Jim Benning says his team might take its show on the road — south of the border.
The general manager of the Vancouver Canucks hinted on a conference call with reporters Wednesday that if the NHL continues to trend toward resuming the 2019-20 season this summer, the club might hold training camp in the United States because of Canada’s mandatory 14-day quarantine upon arrival for all non-essential workers.
“It’s a big concern,” Benning said. “We worry about it because that’s 14 days before we’re going to start a gruelling training camp and get into playing playoff-style games. Basically, we’re telling our players that they’ve gotta sit around their homes or apartments and they can’t do the type of training that they need.
“I know that government officials are looking at it and we don’t like it, but we understand that we need to do what’s right for everybody involved and for the safety of people … that’s going to trump everything else.”
As it stands, a number of Canucks would have to adhere to Canada’s quarantine in place due to the COVID-19 pandemic.
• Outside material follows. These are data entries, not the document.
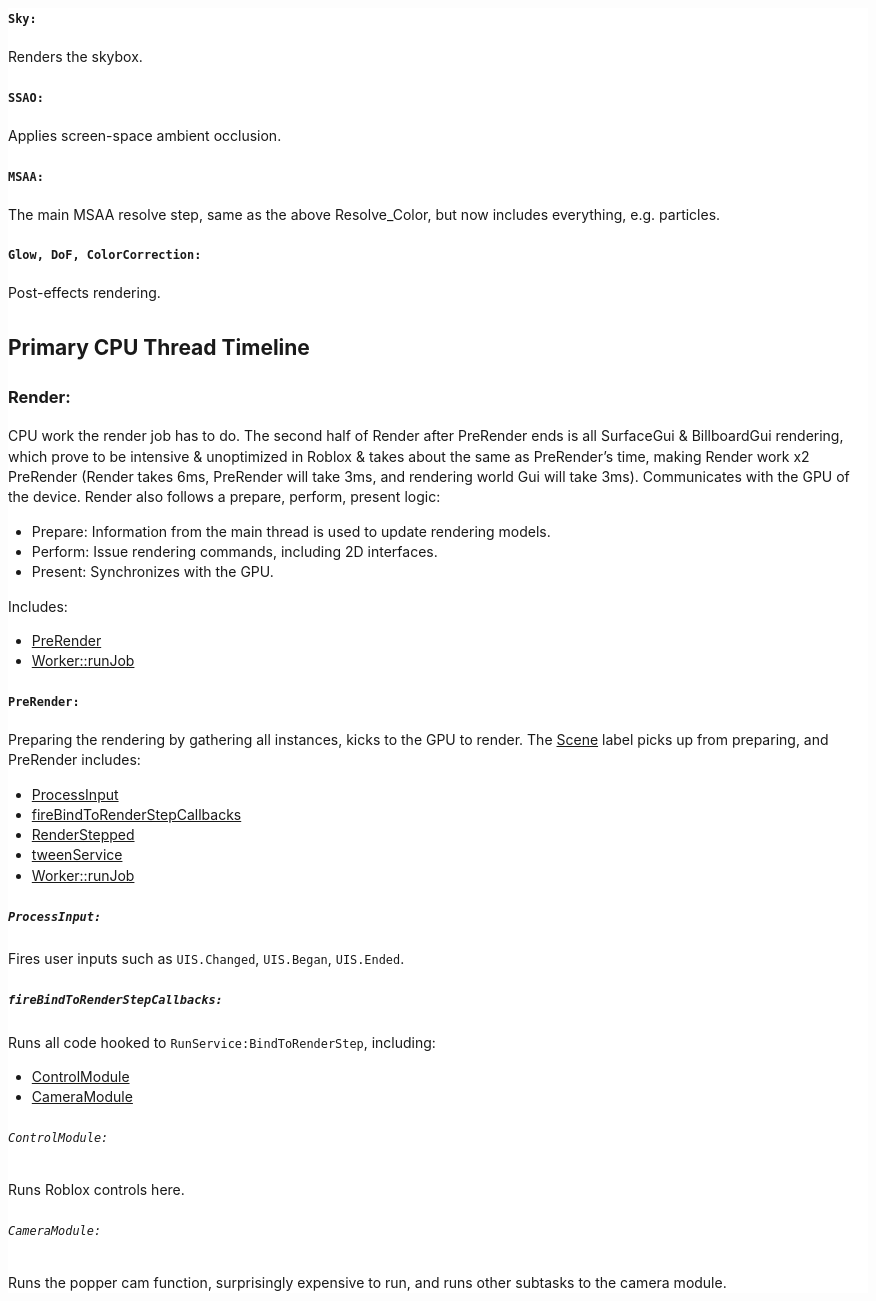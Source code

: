 #### `Sky:`
Renders the skybox.

#### `SSAO:`
Applies screen-space ambient occlusion.

#### `MSAA:`
The main MSAA resolve step, same as the above Resolve_Color, but now includes everything, e.g. particles.

#### `Glow, DoF, ColorCorrection:`
Post-effects rendering.

## Primary CPU Thread Timeline

### Render:
CPU work the render job has to do. The second half of Render after PreRender ends is all SurfaceGui & BillboardGui rendering, which prove to be intensive & unoptimized in Roblox & takes about the same as PreRender’s time, making Render work x2 PreRender (Render takes 6ms, PreRender will take 3ms, and rendering world Gui will take 3ms). Communicates with the GPU of the device. Render also follows a prepare, perform, present logic:
- Prepare: Information from the main thread is used to update rendering models.
- Perform: Issue rendering commands, including 2D interfaces.
- Present: Synchronizes with the GPU.

Includes:
- [PreRender](#PreRender)
- [Worker::runJob](#WorkerrunJob)

#### `PreRender:`
Preparing the rendering by gathering all instances, kicks to the GPU to render. The [Scene](#Scene) label picks up from preparing, and PreRender includes:

- [ProcessInput](#ProcessInput)
- [fireBindToRenderStepCallbacks](#fireBindToRenderStepCallbacks)
- [RenderStepped](#RenderStepped)
- [tweenService](#tweenService)
- [Worker::runJob](#WorkerrunJob)

##### `ProcessInput:`
Fires user inputs such as `UIS.Changed`, `UIS.Began`, `UIS.Ended`.

##### `fireBindToRenderStepCallbacks:`
Runs all code hooked to `RunService:BindToRenderStep`, including:

- [ControlModule](#ControlModule)
- [CameraModule](#CameraModule)

###### `ControlModule:`
Runs Roblox controls here.

###### `CameraModule:`
Runs the popper cam function, surprisingly expensive to run, and runs other subtasks to the camera module.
Starting goalie Jacob Markstrom and star centre Elias Pettersson have been home in Sweden, backup netminder Thatcher Demko in California and sniper Brock Boeser in Minnesota.
The NHL, which paused the season March 12 amid the novel coronavirus outbreak, is hoping it can move to Phase 2 of its return-to-play plan early next month, with voluntary skates and workouts for small groups of players under strict health and safety guidelines. If all goes well, Phase 3 would see training camps start sometime after July 1, with Phase 4 being a return to game action later that month or in early August.
Under the 24-club framework announced by the league Tuesday, the Canucks would face Minnesota in the best-of-five qualifying round for a right to make the 16-team playoffs
“We’ve talked about it,” Benning said about a camp in the U.S. “But we just want to give it a few more days to see if something is going to change.
“In the perfect scenario, we’d like to use our facilities.”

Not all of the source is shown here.